Добровольные объединения имели разную судьбу в различных российских сословиях. Из-за опасений государства в отношении общественной активности растущих профессиональных классов группам с несословными связями было запрещено создавать постоянные ассоциации174. Только дворянство имело привилегию и средства организовывать крупные объединения в форме провинциальных – губернских и уездных – дворянских собраний. У крестьянства было мало возможностей сделать это за пределами волости, и они не имели ресурсов для создания надежных обществ взаимопомощи. Таким образом, как отмечает Адель Линденмейр, взаимопомощь была наиболее слабо развита в тех слоях населения, которые в ней больше всего нуждались175. Однако режиму меньше угрожало объединение под эгидой официальной церкви. Поэтому некоторые священнические ассоциации, такие как московское Общество любителей духовного просвещения, могли принимать в свои члены мирян176. Члены церкви, не облеченные священным саном, начали обращаться к приходскому духовенству и его солидной социальной инфраструктуре для содействия различным инициативам: от строительства церквей до поддержки образования и борьбы с бедностью. Священническая сеть стала пространством свободного объединения для православного населения в целом.

Впервые православные миряне были привлечены к созданию объединений через церковь в период Великих реформ, с возрождением православных братств. Подобные объединения сначала возникли среди православного населения Речи Посполитой в XVI и XVII веках. Они использовали взаимопомощь как средство защиты церковного имущества и поддержки религиозного образования, особенно после перехода шести из восьми православных епископов в унию с Римом в 1596 году177. В 1862 году митрополит Киевский Арсений (Москвин) выступил инициатором восстановления братств там, где они возникли, – в Украине. В следующем году новые братства были созданы в Беларуси и Санкт-Петербурге. В 1864 году министр внутренних дел П. А. Валуев предложил основные правила для создания этих объединений, которые предполагали государственное признание уже существующих братств. Были разрешены добровольные ассоциации православных христиан из всех сословий. Члены Синода рассматривали братства в первую очередь как средство мобилизации народной поддержки официальной церкви в конкуренции с другими конфессиями178. Синодальный отчет 1901 года о церковных делах называл братства «прекрасным явлением общенародного участия в деле утверждения православия»179. Фактически сфера деятельности братства определялась его членами и могла включать в себя самые разнообразные церковные инициативы, которые должны были быть зафиксированы в его уставе и представлены на утверждение епископу.

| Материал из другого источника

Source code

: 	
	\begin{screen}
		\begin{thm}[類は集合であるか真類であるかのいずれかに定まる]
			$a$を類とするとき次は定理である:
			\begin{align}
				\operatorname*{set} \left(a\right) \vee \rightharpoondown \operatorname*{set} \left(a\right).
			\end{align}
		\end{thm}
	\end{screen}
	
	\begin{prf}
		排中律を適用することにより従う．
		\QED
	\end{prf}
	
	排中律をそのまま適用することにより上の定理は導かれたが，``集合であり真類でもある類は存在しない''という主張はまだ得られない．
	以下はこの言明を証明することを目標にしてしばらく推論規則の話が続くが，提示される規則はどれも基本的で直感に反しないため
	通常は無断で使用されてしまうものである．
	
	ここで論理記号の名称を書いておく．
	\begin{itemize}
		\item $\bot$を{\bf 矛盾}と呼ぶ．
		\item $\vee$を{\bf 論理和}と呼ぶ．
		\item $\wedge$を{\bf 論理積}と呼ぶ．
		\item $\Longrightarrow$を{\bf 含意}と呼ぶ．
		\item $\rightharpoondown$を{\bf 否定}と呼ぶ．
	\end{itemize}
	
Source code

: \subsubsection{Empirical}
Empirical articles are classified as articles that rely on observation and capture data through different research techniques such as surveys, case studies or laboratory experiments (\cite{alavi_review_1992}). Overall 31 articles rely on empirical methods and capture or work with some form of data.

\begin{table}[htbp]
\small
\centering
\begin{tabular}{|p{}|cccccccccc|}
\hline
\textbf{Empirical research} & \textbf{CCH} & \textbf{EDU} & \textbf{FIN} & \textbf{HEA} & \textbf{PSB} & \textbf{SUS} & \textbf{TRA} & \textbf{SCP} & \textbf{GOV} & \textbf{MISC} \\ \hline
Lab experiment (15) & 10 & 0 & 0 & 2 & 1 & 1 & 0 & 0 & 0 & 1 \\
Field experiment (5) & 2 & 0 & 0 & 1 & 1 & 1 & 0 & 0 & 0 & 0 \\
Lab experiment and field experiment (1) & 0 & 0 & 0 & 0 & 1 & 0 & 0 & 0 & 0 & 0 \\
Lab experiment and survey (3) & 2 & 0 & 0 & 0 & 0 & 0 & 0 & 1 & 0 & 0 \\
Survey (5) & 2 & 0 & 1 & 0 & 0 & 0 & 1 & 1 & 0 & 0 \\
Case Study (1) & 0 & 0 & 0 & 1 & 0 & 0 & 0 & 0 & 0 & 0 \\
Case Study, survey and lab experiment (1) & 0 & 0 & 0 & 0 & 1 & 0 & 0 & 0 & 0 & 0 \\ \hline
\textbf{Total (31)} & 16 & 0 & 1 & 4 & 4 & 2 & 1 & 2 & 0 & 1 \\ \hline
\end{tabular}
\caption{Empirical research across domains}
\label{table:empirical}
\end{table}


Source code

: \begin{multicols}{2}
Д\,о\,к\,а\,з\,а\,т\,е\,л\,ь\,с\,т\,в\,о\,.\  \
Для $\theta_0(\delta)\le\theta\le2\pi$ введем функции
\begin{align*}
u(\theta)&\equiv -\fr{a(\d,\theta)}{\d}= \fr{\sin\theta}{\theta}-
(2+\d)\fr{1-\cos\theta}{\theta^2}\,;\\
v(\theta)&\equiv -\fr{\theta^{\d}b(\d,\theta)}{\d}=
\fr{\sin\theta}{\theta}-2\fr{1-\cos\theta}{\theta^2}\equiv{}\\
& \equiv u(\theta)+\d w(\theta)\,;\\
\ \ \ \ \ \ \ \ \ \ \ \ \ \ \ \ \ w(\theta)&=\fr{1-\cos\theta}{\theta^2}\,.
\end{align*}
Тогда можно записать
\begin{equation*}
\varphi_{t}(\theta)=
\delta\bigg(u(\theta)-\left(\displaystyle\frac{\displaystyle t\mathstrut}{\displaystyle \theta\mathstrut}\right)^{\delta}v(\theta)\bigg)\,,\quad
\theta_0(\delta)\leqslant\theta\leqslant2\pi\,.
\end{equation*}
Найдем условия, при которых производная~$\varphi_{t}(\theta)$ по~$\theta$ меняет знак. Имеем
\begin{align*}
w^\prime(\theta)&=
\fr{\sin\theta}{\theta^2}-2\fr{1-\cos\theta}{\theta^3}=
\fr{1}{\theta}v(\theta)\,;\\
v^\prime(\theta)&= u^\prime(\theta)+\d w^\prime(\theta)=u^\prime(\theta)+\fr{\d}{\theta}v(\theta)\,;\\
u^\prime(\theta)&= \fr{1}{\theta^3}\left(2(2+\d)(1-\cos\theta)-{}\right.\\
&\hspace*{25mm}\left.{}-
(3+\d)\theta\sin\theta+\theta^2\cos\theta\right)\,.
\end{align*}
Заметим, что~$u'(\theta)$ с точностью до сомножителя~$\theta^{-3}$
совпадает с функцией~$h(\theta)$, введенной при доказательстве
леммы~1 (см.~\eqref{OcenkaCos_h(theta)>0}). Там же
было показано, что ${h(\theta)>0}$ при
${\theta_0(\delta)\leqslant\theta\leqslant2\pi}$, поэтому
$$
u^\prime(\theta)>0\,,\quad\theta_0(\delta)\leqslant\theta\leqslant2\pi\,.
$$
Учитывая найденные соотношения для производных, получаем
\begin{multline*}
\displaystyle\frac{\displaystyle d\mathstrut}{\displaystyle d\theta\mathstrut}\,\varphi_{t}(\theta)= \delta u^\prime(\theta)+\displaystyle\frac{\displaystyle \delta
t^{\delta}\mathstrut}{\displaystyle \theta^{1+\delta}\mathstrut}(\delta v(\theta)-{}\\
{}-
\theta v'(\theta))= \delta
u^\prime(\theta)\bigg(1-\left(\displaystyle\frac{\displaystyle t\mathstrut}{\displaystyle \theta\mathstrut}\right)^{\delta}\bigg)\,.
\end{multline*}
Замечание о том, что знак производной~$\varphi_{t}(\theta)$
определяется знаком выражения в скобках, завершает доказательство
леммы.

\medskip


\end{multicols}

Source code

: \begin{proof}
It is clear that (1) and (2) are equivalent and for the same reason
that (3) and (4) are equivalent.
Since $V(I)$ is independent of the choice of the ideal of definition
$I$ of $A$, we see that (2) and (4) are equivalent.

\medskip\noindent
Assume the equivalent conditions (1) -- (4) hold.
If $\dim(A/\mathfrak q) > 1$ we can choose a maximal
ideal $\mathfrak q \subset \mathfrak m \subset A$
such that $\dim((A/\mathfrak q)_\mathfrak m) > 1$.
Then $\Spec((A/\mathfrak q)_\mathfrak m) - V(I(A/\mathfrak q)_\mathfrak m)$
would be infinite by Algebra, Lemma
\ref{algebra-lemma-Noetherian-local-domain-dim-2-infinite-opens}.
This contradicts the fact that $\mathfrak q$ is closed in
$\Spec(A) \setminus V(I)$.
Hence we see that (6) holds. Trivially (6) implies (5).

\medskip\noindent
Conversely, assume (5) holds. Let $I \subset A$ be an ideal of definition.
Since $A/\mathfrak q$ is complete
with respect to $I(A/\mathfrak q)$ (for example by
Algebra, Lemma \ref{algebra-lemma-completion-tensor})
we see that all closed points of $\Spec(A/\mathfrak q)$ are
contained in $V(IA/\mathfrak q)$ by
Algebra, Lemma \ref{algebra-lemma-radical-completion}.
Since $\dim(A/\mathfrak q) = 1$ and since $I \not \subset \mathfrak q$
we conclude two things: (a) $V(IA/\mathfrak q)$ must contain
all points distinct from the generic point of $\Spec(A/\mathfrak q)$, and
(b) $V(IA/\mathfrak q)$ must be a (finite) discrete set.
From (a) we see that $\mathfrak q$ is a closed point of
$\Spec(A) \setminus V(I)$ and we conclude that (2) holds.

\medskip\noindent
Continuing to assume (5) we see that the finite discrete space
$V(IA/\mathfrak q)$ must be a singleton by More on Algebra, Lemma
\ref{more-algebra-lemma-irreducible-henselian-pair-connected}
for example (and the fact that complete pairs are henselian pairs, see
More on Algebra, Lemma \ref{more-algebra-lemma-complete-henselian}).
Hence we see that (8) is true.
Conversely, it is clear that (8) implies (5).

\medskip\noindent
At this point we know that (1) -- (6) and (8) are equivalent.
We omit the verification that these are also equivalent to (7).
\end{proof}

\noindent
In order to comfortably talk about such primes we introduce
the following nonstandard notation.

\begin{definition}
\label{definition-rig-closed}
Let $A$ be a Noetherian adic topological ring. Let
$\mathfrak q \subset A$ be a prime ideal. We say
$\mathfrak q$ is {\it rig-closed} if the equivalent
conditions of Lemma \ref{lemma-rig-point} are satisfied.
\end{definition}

Интерес к братствам был весьма неравномерным по всей империи. Александр Папков, православный интеллектуал-мирянин и автор многочисленных исследований о церкви, опубликовал в 1893 году общеимперский обзор братств и сообщил, что их число составляло 159 с 37 642 членами, и средства этих братств оценивались примерно в 1 629 707 рублей180. Братства были сосредоточены в определенных епархиях, особенно на бывших территориях Речи Посполитой, таких как Минск, где действовало 22 братства. Второе место по количеству братств занимали Московская, Рижская и Подольская епархии, в каждой из которых их было по восемь. Он нашел шесть, действующих в столице, и только два – в Твери181. Архивные данные о небольших братствах в Москве, не упомянутых в отчете Папкова, позволяют предположить, что реальные цифры, скорее всего, были выше182. По всей видимости, церковное объединение через братства развивалось неравномерно, а в некоторых случаях братства опирались на свои исторические корни в западной части империи, где эти организации впервые и возникли.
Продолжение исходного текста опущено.